Islamabad: The anti-terrorism court of Pakistan on Tuesday sent former military ruler Gen Pervez Musharraf to 14-day judicial custody in the Benazir Bhutto assassination case. Musharraf is said to spend the election day under house arrest, which is scheduled on May 11.
Musharraf was not presented before the judge for Tuesday's hearing for security reasons, said chief prosecutor Chaudhry Zulfiqar Ali of the Federal Investigation Agency.

Though Musharraf was remanded to judicial custody for 14 days, the 69-year-old former military strongman will continue to be restricted to his plush farmhouse at Chak Shahzad on the outskirts of Islamabad, which has been declared a "sub-jail".
The court fixed the next hearing on May 14, three days after the May 11 elections for which he returned to Pakistan last month, ending his four-year long self-imposed exile.
Pakistani authorities have already disqualified him from contesting the election, effectively putting an end to his ambitions for a political comeback. At the last hearing on April 26, Musharraf had been remanded to the physical custody of the FIA for four days so that he could be questioned by investigators probing Bhutto's assassination.

Referring to the FIA's decision not to produce Musharraf in court today, chief prosecutor Ali told reporters that the Interior Ministry has issued an order which said that the former President "faces the highest level of security threat".
"Due to this very reason, he was not presented in court but he was sent on judicial remand," he said. Tehreek-e-Taliban Pakistan had announced it had formed a special squad of suicide bombers and snipers to target him.
A car rigged with a huge amount of explosives was recently found near Musharraf's farmhouse. The intelligence agencies have issued an advisory that the Taliban might attempt to abduct the former president.

The FIA's joint investigation team had completed its investigation against Musharraf and gathered "solid evidence" that "directly connects the accused with the commission of the offences with which he has been charged", Ali said. "Musharraf has tried to shift liability and responsibility on others but there is solid evidence which proves he is guilty," he said.

As the investigation had been completed, there was no need for the FIA to seek an extension in Musharraf's physical custody. Bhutto was assassinated by a suicide bomber after addressing an election rally in Rawalpindi in December 2007. Musharraf was formally arrested by the FIA on April 25 after the anti-terrorism court directed investigators to include him in the probe into the assassination.
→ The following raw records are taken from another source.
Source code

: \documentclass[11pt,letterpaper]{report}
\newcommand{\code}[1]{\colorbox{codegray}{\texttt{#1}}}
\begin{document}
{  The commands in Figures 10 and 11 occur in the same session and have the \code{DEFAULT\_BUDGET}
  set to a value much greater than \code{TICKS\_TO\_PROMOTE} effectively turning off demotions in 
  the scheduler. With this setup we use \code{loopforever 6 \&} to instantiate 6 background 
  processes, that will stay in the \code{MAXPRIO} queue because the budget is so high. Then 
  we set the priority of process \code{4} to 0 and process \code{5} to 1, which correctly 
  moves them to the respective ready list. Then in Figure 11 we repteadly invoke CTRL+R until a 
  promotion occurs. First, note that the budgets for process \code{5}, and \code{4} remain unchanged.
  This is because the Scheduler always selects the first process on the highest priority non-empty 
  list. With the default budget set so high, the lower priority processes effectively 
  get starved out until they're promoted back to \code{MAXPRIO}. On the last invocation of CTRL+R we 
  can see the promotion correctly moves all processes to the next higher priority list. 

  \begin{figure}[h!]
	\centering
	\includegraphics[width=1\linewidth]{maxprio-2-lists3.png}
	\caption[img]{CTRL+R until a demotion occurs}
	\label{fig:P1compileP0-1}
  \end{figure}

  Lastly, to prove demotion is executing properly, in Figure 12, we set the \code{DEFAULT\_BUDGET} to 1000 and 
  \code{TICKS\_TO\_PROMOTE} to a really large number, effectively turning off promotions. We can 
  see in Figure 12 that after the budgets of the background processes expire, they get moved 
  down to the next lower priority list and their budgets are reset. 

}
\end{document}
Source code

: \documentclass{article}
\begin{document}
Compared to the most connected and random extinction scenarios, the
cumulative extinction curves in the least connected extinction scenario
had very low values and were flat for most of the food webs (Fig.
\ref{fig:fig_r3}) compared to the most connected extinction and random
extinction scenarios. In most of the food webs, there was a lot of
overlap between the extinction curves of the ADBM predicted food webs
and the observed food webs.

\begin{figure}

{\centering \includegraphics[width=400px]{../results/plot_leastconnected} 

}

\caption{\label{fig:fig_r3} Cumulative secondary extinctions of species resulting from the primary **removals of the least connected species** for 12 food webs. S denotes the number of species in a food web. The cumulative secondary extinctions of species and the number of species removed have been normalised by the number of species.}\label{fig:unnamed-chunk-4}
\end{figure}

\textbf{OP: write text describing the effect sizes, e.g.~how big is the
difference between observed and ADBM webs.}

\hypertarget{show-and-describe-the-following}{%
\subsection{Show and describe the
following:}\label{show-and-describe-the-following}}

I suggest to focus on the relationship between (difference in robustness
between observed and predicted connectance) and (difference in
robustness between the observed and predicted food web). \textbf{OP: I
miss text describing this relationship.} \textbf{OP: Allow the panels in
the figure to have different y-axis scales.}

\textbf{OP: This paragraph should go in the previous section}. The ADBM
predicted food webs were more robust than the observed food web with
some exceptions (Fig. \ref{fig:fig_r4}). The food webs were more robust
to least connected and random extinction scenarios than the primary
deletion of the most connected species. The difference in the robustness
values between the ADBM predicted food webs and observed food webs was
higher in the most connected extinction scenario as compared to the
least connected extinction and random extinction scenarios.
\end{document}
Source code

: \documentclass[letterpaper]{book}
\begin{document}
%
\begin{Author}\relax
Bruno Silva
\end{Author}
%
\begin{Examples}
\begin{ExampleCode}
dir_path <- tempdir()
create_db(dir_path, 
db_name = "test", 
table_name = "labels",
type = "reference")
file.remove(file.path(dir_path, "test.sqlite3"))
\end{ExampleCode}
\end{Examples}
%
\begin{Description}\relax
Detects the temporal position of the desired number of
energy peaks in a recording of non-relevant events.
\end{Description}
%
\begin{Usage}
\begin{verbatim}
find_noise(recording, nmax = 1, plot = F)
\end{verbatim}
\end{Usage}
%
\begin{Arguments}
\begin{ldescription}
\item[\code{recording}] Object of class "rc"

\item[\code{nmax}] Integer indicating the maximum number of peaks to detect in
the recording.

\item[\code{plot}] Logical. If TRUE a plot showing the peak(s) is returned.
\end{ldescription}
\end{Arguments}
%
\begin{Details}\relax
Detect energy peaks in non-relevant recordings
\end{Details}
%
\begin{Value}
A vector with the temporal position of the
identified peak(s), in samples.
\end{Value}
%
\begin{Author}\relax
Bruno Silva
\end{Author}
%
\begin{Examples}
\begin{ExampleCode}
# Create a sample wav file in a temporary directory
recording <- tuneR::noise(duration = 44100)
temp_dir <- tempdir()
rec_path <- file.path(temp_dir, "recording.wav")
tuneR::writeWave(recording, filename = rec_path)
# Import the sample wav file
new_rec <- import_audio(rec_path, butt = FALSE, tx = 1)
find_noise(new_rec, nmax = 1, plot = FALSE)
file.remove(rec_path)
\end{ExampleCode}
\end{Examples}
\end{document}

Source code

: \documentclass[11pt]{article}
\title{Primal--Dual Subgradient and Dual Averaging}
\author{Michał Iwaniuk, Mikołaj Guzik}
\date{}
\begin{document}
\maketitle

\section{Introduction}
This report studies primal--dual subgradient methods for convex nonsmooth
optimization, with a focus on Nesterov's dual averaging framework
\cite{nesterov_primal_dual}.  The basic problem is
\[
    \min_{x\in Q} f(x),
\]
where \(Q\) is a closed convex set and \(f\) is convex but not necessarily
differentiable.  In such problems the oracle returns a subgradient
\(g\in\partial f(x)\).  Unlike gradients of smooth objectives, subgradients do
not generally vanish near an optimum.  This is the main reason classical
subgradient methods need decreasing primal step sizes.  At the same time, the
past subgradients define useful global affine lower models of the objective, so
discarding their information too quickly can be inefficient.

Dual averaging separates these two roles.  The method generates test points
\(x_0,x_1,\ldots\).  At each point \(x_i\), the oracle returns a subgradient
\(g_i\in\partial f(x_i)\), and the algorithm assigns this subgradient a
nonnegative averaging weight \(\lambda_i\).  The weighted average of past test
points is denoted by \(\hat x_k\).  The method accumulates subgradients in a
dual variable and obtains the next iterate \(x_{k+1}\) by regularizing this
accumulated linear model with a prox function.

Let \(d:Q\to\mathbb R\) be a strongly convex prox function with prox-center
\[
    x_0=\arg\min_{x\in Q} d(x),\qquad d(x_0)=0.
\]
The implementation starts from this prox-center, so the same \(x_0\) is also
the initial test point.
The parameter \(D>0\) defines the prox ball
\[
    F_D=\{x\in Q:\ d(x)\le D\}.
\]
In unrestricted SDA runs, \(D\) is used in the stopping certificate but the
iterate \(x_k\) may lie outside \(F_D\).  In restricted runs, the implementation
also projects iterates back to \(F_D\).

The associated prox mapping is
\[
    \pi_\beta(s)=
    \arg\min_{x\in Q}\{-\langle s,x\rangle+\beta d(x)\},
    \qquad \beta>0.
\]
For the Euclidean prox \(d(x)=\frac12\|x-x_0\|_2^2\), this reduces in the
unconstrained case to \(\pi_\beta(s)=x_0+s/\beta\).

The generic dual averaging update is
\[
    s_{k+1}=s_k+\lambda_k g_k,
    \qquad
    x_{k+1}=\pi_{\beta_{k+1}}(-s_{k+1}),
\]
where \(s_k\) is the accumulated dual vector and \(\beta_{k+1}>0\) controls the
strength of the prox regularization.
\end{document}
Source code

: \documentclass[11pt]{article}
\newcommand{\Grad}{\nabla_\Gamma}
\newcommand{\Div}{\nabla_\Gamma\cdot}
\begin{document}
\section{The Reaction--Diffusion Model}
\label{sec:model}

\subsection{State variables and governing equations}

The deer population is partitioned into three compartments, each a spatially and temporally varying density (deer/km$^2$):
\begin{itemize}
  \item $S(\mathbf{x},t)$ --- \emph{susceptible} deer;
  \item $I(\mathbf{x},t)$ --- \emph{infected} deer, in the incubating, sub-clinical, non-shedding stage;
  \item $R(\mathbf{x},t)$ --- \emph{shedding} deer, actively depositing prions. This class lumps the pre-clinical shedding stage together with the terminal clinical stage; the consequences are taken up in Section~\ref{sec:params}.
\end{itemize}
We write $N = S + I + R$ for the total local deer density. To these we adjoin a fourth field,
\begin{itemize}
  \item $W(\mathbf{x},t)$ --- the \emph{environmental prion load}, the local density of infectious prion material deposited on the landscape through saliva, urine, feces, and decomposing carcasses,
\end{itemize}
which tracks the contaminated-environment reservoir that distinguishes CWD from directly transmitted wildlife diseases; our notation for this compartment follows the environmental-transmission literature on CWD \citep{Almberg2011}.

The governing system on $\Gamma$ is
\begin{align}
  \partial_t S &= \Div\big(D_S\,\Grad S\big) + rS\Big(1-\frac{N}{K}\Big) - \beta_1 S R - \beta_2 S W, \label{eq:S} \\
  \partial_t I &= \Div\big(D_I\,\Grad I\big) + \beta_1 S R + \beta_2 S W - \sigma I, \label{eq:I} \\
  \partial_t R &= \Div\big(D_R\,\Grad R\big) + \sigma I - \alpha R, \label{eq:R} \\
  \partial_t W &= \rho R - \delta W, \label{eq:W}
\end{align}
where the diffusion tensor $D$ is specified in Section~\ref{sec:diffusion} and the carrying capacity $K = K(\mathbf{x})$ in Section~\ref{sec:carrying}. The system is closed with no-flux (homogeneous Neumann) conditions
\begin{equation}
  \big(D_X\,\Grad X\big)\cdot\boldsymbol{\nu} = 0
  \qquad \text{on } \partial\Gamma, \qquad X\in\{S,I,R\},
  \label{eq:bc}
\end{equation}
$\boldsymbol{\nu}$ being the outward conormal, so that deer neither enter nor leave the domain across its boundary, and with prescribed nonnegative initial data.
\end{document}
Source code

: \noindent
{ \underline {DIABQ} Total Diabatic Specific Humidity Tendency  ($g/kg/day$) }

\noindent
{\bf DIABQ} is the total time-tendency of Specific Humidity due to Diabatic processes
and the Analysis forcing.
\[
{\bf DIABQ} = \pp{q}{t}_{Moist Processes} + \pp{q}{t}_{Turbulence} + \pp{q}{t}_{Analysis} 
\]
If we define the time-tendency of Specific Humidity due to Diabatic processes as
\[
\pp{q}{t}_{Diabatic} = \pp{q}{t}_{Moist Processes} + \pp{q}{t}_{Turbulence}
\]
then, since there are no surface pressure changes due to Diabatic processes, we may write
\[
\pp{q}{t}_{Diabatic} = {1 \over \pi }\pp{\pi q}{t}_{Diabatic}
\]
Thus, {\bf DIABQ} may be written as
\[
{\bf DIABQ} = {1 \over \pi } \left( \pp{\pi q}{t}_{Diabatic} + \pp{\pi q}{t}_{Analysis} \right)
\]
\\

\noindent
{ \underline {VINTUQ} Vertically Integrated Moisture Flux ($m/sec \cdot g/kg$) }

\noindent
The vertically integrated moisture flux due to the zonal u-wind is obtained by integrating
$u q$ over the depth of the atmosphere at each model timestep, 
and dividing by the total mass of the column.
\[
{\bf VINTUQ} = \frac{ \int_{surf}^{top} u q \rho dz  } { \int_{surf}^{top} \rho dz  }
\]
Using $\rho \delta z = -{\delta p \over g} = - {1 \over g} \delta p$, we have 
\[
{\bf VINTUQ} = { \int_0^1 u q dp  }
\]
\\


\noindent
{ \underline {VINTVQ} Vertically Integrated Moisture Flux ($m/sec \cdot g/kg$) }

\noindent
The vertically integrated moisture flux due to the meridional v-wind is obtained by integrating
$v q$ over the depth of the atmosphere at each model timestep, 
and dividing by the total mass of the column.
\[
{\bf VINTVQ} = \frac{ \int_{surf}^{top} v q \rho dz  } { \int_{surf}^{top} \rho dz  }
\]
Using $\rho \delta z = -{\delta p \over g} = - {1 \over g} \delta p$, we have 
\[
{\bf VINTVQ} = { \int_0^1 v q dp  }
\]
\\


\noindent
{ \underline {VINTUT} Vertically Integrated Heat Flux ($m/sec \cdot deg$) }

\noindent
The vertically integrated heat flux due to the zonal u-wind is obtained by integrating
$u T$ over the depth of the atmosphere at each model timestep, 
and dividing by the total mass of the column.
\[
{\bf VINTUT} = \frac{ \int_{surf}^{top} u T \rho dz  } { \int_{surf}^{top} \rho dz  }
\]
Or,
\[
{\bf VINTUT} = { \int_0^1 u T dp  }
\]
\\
He has been accused of failing to provide adequate security to Bhutto after she returned to Pakistan from self-exile. He was also declared a fugitive by the anti-terrorism court after he refused to cooperate with investigators. He is facing several other criminal cases.
Lawyers have petitioned the Supreme Court to put him on trial for treason for imposing emergency rule in 2007 and he is also facing charges over the killing of Baloch leader Akbar Bugti in a 2006 military operation.